Friday, February 29, 2008
Artichoke Basil Pesto
First of all I want to clarify the misconception that pestos must contain cheese and nuts -- pine nuts, walnuts, etc... This is simply not true, I recently learned. You can make a nut-free, dairy-free pesto. I have and it was fabulous. So fabulous, in fact, that everyone in the family except for my oldest son had 2 helpings. He had three!
Before I go on to share my recipe with all you, I want to share what I have learned. Pesto is an Italian term derived from the literal translation, to pound or to crush. The orginal variations were made using a mortar and pestle. (Had they had my Cuisinart mini chopper back then I am sure they would have much prefered that method!) Pesto originated in Genoa. Pesto alla Genovese is made with basil, salt, garlic, and olive oil, pine nuts and a hard cheese like parmesan.

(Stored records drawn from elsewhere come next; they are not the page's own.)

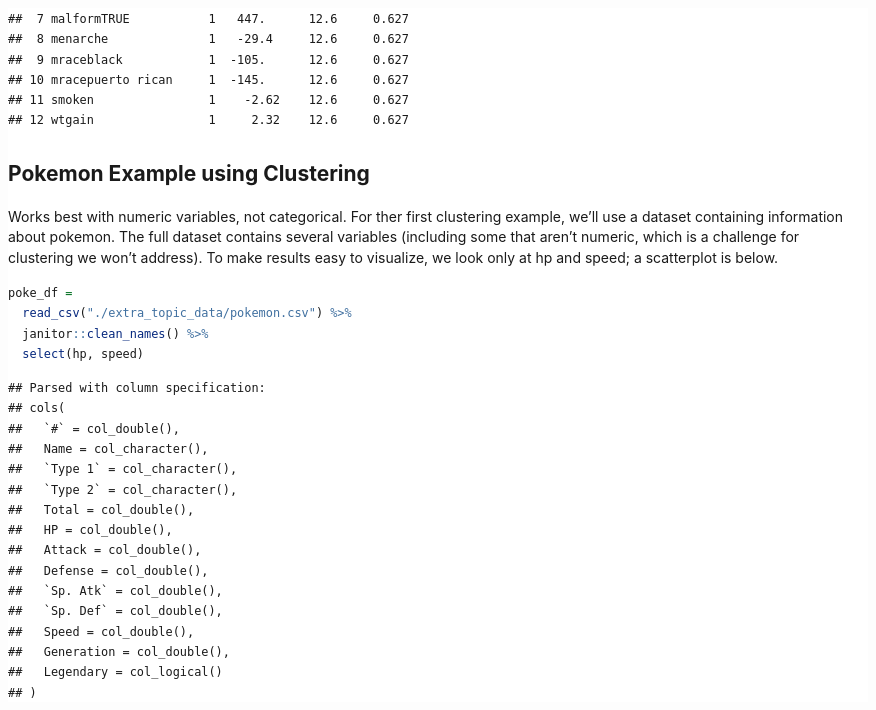     ##  7 malformTRUE           1   447.      12.6     0.627
    ##  8 menarche              1   -29.4     12.6     0.627
    ##  9 mraceblack            1  -105.      12.6     0.627
    ## 10 mracepuerto rican     1  -145.      12.6     0.627
    ## 11 smoken                1    -2.62    12.6     0.627
    ## 12 wtgain                1     2.32    12.6     0.627

## Pokemon Example using Clustering

Works best with numeric variables, not categorical. For ther first
clustering example, we’ll use a dataset containing information about
pokemon. The full dataset contains several variables (including some
that aren’t numeric, which is a challenge for clustering we won’t
address). To make results easy to visualize, we look only at hp and
speed; a scatterplot is below.

``` r
poke_df = 
  read_csv("./extra_topic_data/pokemon.csv") %>% 
  janitor::clean_names() %>% 
  select(hp, speed)
```

    ## Parsed with column specification:
    ## cols(
    ##   `#` = col_double(),
    ##   Name = col_character(),
    ##   `Type 1` = col_character(),
    ##   `Type 2` = col_character(),
    ##   Total = col_double(),
    ##   HP = col_double(),
    ##   Attack = col_double(),
    ##   Defense = col_double(),
    ##   `Sp. Atk` = col_double(),
    ##   `Sp. Def` = col_double(),
    ##   Speed = col_double(),
    ##   Generation = col_double(),
    ##   Legendary = col_logical()
    ## )

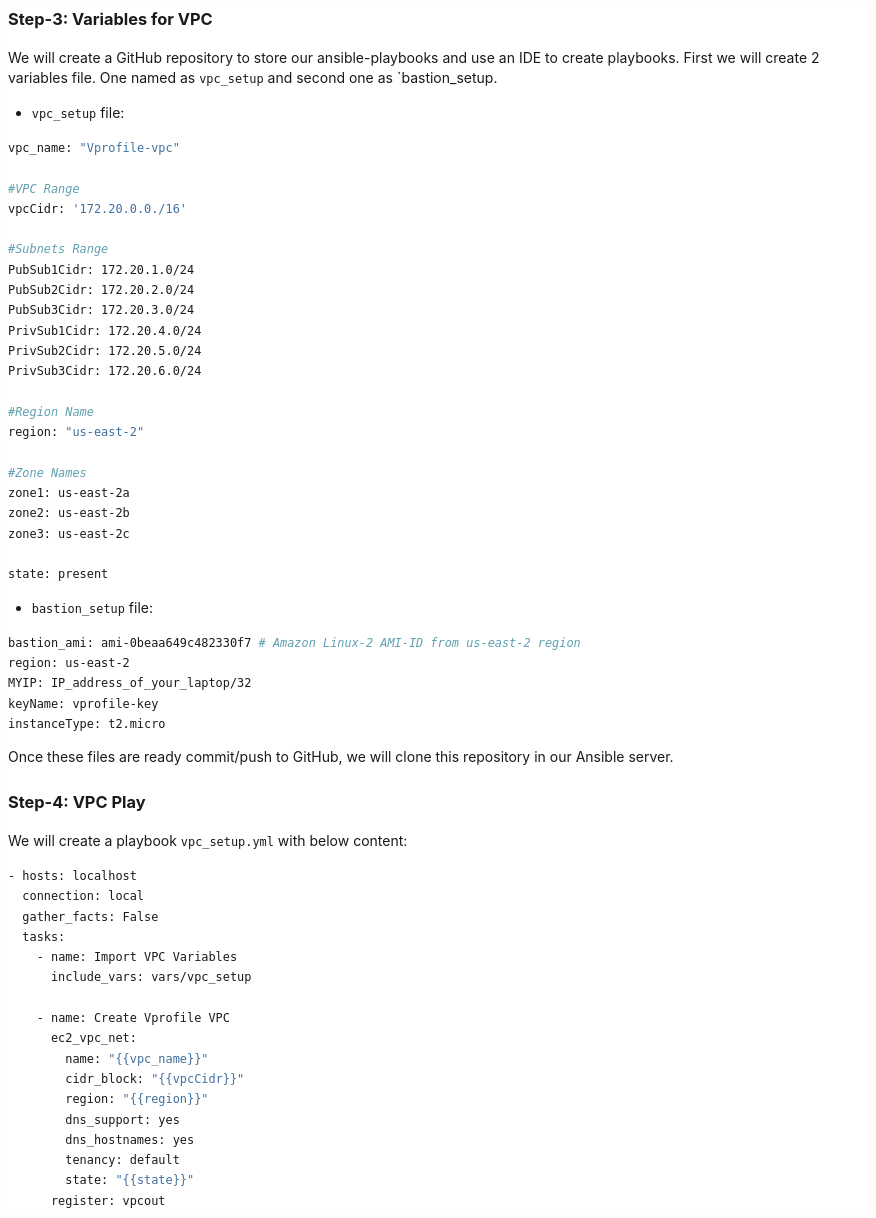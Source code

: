 ### Step-3: Variables for VPC

We will create a GitHub repository to store our ansible-playbooks and use an IDE to create playbooks. First we will create 2 variables file. One named as `vpc_setup` and second one as `bastion_setup.

* `vpc_setup` file:
```sh
vpc_name: "Vprofile-vpc"

#VPC Range
vpcCidr: '172.20.0.0./16'

#Subnets Range
PubSub1Cidr: 172.20.1.0/24
PubSub2Cidr: 172.20.2.0/24
PubSub3Cidr: 172.20.3.0/24
PrivSub1Cidr: 172.20.4.0/24
PrivSub2Cidr: 172.20.5.0/24
PrivSub3Cidr: 172.20.6.0/24

#Region Name
region: "us-east-2"

#Zone Names
zone1: us-east-2a
zone2: us-east-2b
zone3: us-east-2c

state: present
```

* `bastion_setup` file:
```sh
bastion_ami: ami-0beaa649c482330f7 # Amazon Linux-2 AMI-ID from us-east-2 region
region: us-east-2
MYIP: IP_address_of_your_laptop/32
keyName: vprofile-key
instanceType: t2.micro
```

Once these files are ready commit/push to GitHub, we will clone this repository in our Ansible server.

### Step-4: VPC Play

We will create a playbook `vpc_setup.yml` with below content:
```sh
- hosts: localhost
  connection: local
  gather_facts: False
  tasks:
    - name: Import VPC Variables
      include_vars: vars/vpc_setup

    - name: Create Vprofile VPC
      ec2_vpc_net:
        name: "{{vpc_name}}"
        cidr_block: "{{vpcCidr}}"
        region: "{{region}}"
        dns_support: yes
        dns_hostnames: yes
        tenancy: default
        state: "{{state}}"
      register: vpcout
```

France also has a slightly different version of this sauce called Pistou that originated in Provence. In this version cheese is often (not always) added but the pine nuts are not.

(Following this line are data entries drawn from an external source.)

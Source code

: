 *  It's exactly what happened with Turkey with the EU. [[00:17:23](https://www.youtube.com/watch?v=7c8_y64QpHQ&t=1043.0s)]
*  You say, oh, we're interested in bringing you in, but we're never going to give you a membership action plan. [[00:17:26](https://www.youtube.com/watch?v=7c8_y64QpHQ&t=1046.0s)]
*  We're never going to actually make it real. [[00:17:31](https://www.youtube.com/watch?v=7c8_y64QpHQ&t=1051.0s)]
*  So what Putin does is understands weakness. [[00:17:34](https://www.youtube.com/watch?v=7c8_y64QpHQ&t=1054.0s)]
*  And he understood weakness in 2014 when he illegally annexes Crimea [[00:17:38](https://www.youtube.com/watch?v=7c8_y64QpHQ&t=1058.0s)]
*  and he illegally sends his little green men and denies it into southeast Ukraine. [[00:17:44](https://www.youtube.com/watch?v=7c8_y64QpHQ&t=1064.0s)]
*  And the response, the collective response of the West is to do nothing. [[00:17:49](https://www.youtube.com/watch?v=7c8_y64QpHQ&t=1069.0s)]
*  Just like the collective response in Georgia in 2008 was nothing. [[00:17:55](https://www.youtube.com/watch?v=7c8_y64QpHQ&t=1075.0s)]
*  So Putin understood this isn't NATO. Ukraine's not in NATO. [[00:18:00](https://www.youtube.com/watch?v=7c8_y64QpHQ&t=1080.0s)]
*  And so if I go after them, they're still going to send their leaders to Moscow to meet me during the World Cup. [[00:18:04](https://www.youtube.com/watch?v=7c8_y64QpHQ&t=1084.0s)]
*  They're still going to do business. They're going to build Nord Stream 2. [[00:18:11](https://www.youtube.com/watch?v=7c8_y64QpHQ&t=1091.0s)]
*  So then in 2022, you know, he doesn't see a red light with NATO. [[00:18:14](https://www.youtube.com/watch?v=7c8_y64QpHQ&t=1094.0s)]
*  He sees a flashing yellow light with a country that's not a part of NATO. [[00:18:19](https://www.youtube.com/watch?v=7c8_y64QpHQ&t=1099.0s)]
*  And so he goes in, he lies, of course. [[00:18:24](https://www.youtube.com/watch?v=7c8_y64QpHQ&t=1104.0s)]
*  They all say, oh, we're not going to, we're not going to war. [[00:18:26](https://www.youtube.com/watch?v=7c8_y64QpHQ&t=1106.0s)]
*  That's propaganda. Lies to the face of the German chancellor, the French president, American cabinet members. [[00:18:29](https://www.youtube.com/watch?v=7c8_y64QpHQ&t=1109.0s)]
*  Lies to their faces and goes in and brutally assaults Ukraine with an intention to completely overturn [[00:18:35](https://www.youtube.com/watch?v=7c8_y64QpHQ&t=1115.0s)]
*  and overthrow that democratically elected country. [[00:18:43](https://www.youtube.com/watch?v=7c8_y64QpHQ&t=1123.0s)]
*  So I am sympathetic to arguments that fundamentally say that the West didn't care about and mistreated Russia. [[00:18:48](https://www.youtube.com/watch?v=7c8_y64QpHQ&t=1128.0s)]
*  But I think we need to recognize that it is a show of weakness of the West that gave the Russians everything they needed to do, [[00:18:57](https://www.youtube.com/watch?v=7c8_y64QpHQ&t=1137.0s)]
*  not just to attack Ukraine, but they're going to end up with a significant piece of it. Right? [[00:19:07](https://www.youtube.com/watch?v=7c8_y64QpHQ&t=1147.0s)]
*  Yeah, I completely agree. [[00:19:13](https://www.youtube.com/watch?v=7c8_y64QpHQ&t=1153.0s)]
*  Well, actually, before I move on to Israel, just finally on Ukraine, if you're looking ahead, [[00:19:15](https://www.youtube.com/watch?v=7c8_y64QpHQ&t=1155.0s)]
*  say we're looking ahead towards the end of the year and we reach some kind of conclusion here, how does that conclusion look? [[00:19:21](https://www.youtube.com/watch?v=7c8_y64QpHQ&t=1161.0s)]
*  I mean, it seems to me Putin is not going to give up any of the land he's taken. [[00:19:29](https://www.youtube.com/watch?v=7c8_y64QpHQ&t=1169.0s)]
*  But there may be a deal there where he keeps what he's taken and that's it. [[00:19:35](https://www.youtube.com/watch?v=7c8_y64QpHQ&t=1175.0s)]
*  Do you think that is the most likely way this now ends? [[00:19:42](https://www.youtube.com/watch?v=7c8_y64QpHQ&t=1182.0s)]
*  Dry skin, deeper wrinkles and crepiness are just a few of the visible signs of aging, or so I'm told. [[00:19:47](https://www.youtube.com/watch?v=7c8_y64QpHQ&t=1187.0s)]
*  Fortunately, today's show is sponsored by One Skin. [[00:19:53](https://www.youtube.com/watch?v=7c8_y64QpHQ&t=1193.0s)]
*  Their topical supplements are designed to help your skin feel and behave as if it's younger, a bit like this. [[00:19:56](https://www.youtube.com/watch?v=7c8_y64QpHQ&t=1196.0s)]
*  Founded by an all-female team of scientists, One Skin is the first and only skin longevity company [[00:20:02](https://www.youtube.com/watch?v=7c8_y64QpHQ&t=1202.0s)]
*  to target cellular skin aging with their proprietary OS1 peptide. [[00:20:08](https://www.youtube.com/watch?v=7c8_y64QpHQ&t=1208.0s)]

So I guess my version is more of a Pistou than a Pesto... but you can call it whatever you like!
1 cup of basil leaves, trimmed from stems
2 cans artichoke hearts
Juice of 1 lemon
3 garlic cloves (feel free to use more, much more!)
olive oil, 1/2 cup for sauce -- more for drizzling
pasta, 1 lb, your choice -- I used linguine and it was perfect
While making your pesto boil a large pot of water to cook your pasta and when water is boiling cook pasta for time indicated on the package.
The best appliance for this is a small food processor, a drink blender will work well too.
In the bowl of food processor add your basil, artichoke hearts (1 can, drained) 1/2 cup of olive oil, juice of 1 lemon a little salt and pepper and pulse until well minced.
In a saute pan heat up some olive oil, finely chop the other can (drained) of artichoke hearts and saute them until lightly golden brown. When the color is achieved turn the heat off.
Once pasta is cooked, drain it and return it to the pot. Stir in artichoke pieces and then add the pesto. If needed drizzle extra olive oil over the pasta and add some freshly ground pepper.
This dish can be served hot or warm, at room temperature.